■ WORK TO BE COMPLETED
Would you return every entry below exactly as written, without its images?

※

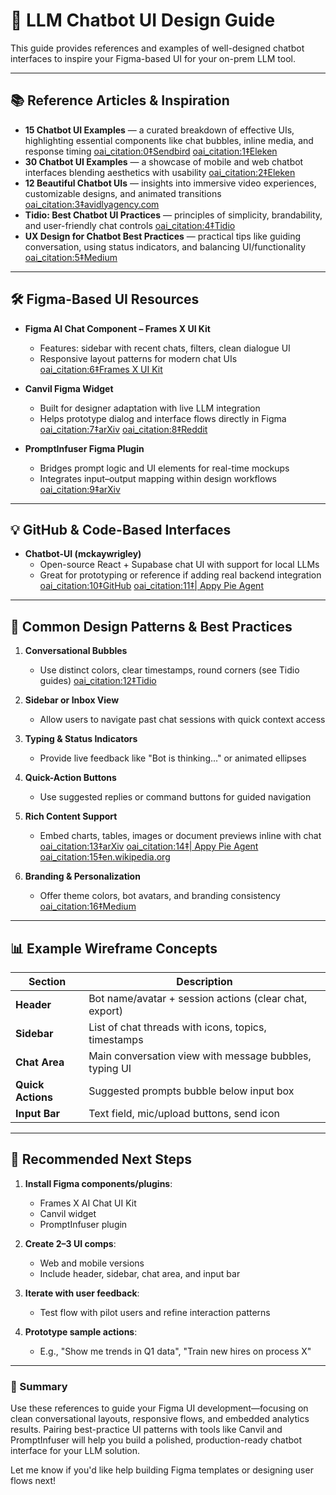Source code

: # 🎨 LLM Chatbot UI Design Guide

This guide provides references and examples of well-designed chatbot interfaces to inspire your Figma-based UI for your on-prem LLM tool.

---

## 📚 Reference Articles & Inspiration

- **15 Chatbot UI Examples** — a curated breakdown of effective UIs, highlighting essential components like chat bubbles, inline media, and response timing  [oai_citation:0‡Sendbird](https://sendbird.com/blog/chatbot-ui?utm_source=chatgpt.com) [oai_citation:1‡Eleken](https://www.eleken.co/blog-posts/chatbot-ui-examples?utm_source=chatgpt.com)  
- **30 Chatbot UI Examples** — a showcase of mobile and web chatbot interfaces blending aesthetics with usability  [oai_citation:2‡Eleken](https://www.eleken.co/blog-posts/chatbot-ui-examples?utm_source=chatgpt.com)  
- **12 Beautiful Chatbot UIs** — insights into immersive video experiences, customizable designs, and animated transitions  [oai_citation:3‡avidlyagency.com](https://www.avidlyagency.com/blog/beautiful-chatbot-ui-examples-that-will-definitely-inspire-you?utm_source=chatgpt.com)  
- **Tidio: Best Chatbot UI Practices** — principles of simplicity, brandability, and user-friendly chat controls  [oai_citation:4‡Tidio](https://www.tidio.com/blog/chatbot-ui/?utm_source=chatgpt.com)  
- **UX Design for Chatbot Best Practices** — practical tips like guiding conversation, using status indicators, and balancing UI/functionality  [oai_citation:5‡Medium](https://lollypop-studio.medium.com/ui-ux-design-for-chatbot-best-practices-and-examples-5d69ff2840f5?utm_source=chatgpt.com)  

---

## 🛠️ Figma-Based UI Resources

- **Figma AI Chat Component – Frames X UI Kit**  
  - Features: sidebar with recent chats, filters, clean dialogue UI  
  - Responsive layout patterns for modern chat UIs  [oai_citation:6‡Frames X UI Kit](https://framesxdesign.com/figma-components/ai-chat?utm_source=chatgpt.com)  

- **Canvil Figma Widget**  
  - Built for designer adaptation with live LLM integration  
  - Helps prototype dialog and interface flows directly in Figma  [oai_citation:7‡arXiv](https://arxiv.org/abs/2401.09051?utm_source=chatgpt.com) [oai_citation:8‡Reddit](https://www.reddit.com/r/UXDesign/comments/1cdtzq2/how_would_you_prototype_ai_chat_concepts/?utm_source=chatgpt.com)  

- **PromptInfuser Figma Plugin**  
  - Bridges prompt logic and UI elements for real-time mockups  
  - Integrates input–output mapping within design workflows  [oai_citation:9‡arXiv](https://arxiv.org/abs/2310.15435?utm_source=chatgpt.com)  

---

## 💡 GitHub & Code-Based Interfaces

- **Chatbot-UI (mckaywrigley)**  
  - Open-source React + Supabase chat UI with support for local LLMs  
  - Great for prototyping or reference if adding real backend integration  [oai_citation:10‡GitHub](https://github.com/mckaywrigley/chatbot-ui?utm_source=chatgpt.com) [oai_citation:11‡| Appy Pie Agent](https://www.appypieagents.ai/blog/chatbot-ui?utm_source=chatgpt.com)  

---

## 🧩 Common Design Patterns & Best Practices

1. **Conversational Bubbles**  
   - Use distinct colors, clear timestamps, round corners (see Tidio guides)  [oai_citation:12‡Tidio](https://www.tidio.com/blog/chatbot-ui/?utm_source=chatgpt.com)

2. **Sidebar or Inbox View**  
   - Allow users to navigate past chat sessions with quick context access

3. **Typing & Status Indicators**  
   - Provide live feedback like "Bot is thinking..." or animated ellipses

4. **Quick-Action Buttons**  
   - Use suggested replies or command buttons for guided navigation

5. **Rich Content Support**  
   - Embed charts, tables, images or document previews inline with chat  [oai_citation:13‡arXiv](https://arxiv.org/abs/2401.09051?utm_source=chatgpt.com) [oai_citation:14‡| Appy Pie Agent](https://www.appypieagents.ai/blog/chatbot-ui?utm_source=chatgpt.com) [oai_citation:15‡en.wikipedia.org](https://en.wikipedia.org/wiki/Fluent_Design_System?utm_source=chatgpt.com)

6. **Branding & Personalization**  
   - Offer theme colors, bot avatars, and branding consistency  [oai_citation:16‡Medium](https://lollypop-studio.medium.com/ui-ux-design-for-chatbot-best-practices-and-examples-5d69ff2840f5?utm_source=chatgpt.com)

---

## 📊 Example Wireframe Concepts

| Section        | Description |
|----------------|-------------|
| **Header**     | Bot name/avatar + session actions (clear chat, export) |
| **Sidebar**    | List of chat threads with icons, topics, timestamps |
| **Chat Area**  | Main conversation view with message bubbles, typing UI |
| **Quick Actions** | Suggested prompts bubble below input box |
| **Input Bar**  | Text field, mic/upload buttons, send icon |

---

## 🎯 Recommended Next Steps

1. **Install Figma components/plugins**:
   - Frames X AI Chat UI Kit  
   - Canvil widget  
   - PromptInfuser plugin  

2. **Create 2–3 UI comps**:
   - Web and mobile versions  
   - Include header, sidebar, chat area, and input bar  

3. **Iterate with user feedback**:
   - Test flow with pilot users and refine interaction patterns

4. **Prototype sample actions**:
   - E.g., "Show me trends in Q1 data", "Train new hires on process X"

---

### 🚀 Summary

Use these references to guide your Figma UI development—focusing on clean conversational layouts, responsive flows, and embedded analytics results. Pairing best-practice UI patterns with tools like Canvil and PromptInfuser will help you build a polished, production-ready chatbot interface for your LLM solution.

Let me know if you'd like help building Figma templates or designing user flows next!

※

■ THE ANSWER
Source code

: # 🎨 LLM Chatbot UI Design Guide

This guide provides references and examples of well-designed chatbot interfaces to inspire your Figma-based UI for your on-prem LLM tool.

---

## 📚 Reference Articles & Inspiration

- **15 Chatbot UI Examples** — a curated breakdown of effective UIs, highlighting essential components like chat bubbles, inline media, and response timing  [oai_citation:0‡Sendbird](https://sendbird.com/blog/chatbot-ui?utm_source=chatgpt.com) [oai_citation:1‡Eleken](https://www.eleken.co/blog-posts/chatbot-ui-examples?utm_source=chatgpt.com)  
- **30 Chatbot UI Examples** — a showcase of mobile and web chatbot interfaces blending aesthetics with usability  [oai_citation:2‡Eleken](https://www.eleken.co/blog-posts/chatbot-ui-examples?utm_source=chatgpt.com)  
- **12 Beautiful Chatbot UIs** — insights into immersive video experiences, customizable designs, and animated transitions  [oai_citation:3‡avidlyagency.com](https://www.avidlyagency.com/blog/beautiful-chatbot-ui-examples-that-will-definitely-inspire-you?utm_source=chatgpt.com)  
- **Tidio: Best Chatbot UI Practices** — principles of simplicity, brandability, and user-friendly chat controls  [oai_citation:4‡Tidio](https://www.tidio.com/blog/chatbot-ui/?utm_source=chatgpt.com)  
- **UX Design for Chatbot Best Practices** — practical tips like guiding conversation, using status indicators, and balancing UI/functionality  [oai_citation:5‡Medium](https://lollypop-studio.medium.com/ui-ux-design-for-chatbot-best-practices-and-examples-5d69ff2840f5?utm_source=chatgpt.com)  

---

## 🛠️ Figma-Based UI Resources

- **Figma AI Chat Component – Frames X UI Kit**  
  - Features: sidebar with recent chats, filters, clean dialogue UI  
  - Responsive layout patterns for modern chat UIs  [oai_citation:6‡Frames X UI Kit](https://framesxdesign.com/figma-components/ai-chat?utm_source=chatgpt.com)  

- **Canvil Figma Widget**  
  - Built for designer adaptation with live LLM integration  
  - Helps prototype dialog and interface flows directly in Figma  [oai_citation:7‡arXiv](https://arxiv.org/abs/2401.09051?utm_source=chatgpt.com) [oai_citation:8‡Reddit](https://www.reddit.com/r/UXDesign/comments/1cdtzq2/how_would_you_prototype_ai_chat_concepts/?utm_source=chatgpt.com)  

- **PromptInfuser Figma Plugin**  
  - Bridges prompt logic and UI elements for real-time mockups  
  - Integrates input–output mapping within design workflows  [oai_citation:9‡arXiv](https://arxiv.org/abs/2310.15435?utm_source=chatgpt.com)  

---

## 💡 GitHub & Code-Based Interfaces

- **Chatbot-UI (mckaywrigley)**  
  - Open-source React + Supabase chat UI with support for local LLMs  
  - Great for prototyping or reference if adding real backend integration  [oai_citation:10‡GitHub](https://github.com/mckaywrigley/chatbot-ui?utm_source=chatgpt.com) [oai_citation:11‡| Appy Pie Agent](https://www.appypieagents.ai/blog/chatbot-ui?utm_source=chatgpt.com)  

---

## 🧩 Common Design Patterns & Best Practices

1. **Conversational Bubbles**  
   - Use distinct colors, clear timestamps, round corners (see Tidio guides)  [oai_citation:12‡Tidio](https://www.tidio.com/blog/chatbot-ui/?utm_source=chatgpt.com)

2. **Sidebar or Inbox View**  
   - Allow users to navigate past chat sessions with quick context access

3. **Typing & Status Indicators**  
   - Provide live feedback like "Bot is thinking..." or animated ellipses

4. **Quick-Action Buttons**  
   - Use suggested replies or command buttons for guided navigation

5. **Rich Content Support**  
   - Embed charts, tables, images or document previews inline with chat  [oai_citation:13‡arXiv](https://arxiv.org/abs/2401.09051?utm_source=chatgpt.com) [oai_citation:14‡| Appy Pie Agent](https://www.appypieagents.ai/blog/chatbot-ui?utm_source=chatgpt.com) [oai_citation:15‡en.wikipedia.org](https://en.wikipedia.org/wiki/Fluent_Design_System?utm_source=chatgpt.com)

6. **Branding & Personalization**  
   - Offer theme colors, bot avatars, and branding consistency  [oai_citation:16‡Medium](https://lollypop-studio.medium.com/ui-ux-design-for-chatbot-best-practices-and-examples-5d69ff2840f5?utm_source=chatgpt.com)

---

## 📊 Example Wireframe Concepts

| Section        | Description |
|----------------|-------------|
| **Header**     | Bot name/avatar + session actions (clear chat, export) |
| **Sidebar**    | List of chat threads with icons, topics, timestamps |
| **Chat Area**  | Main conversation view with message bubbles, typing UI |
| **Quick Actions** | Suggested prompts bubble below input box |
| **Input Bar**  | Text field, mic/upload buttons, send icon |

---

## 🎯 Recommended Next Steps

1. **Install Figma components/plugins**:
   - Frames X AI Chat UI Kit  
   - Canvil widget  
   - PromptInfuser plugin  

2. **Create 2–3 UI comps**:
   - Web and mobile versions  
   - Include header, sidebar, chat area, and input bar  

3. **Iterate with user feedback**:
   - Test flow with pilot users and refine interaction patterns

4. **Prototype sample actions**:
   - E.g., "Show me trends in Q1 data", "Train new hires on process X"

---

### 🚀 Summary

Use these references to guide your Figma UI development—focusing on clean conversational layouts, responsive flows, and embedded analytics results. Pairing best-practice UI patterns with tools like Canvil and PromptInfuser will help you build a polished, production-ready chatbot interface for your LLM solution.

Let me know if you'd like help building Figma templates or designing user flows next!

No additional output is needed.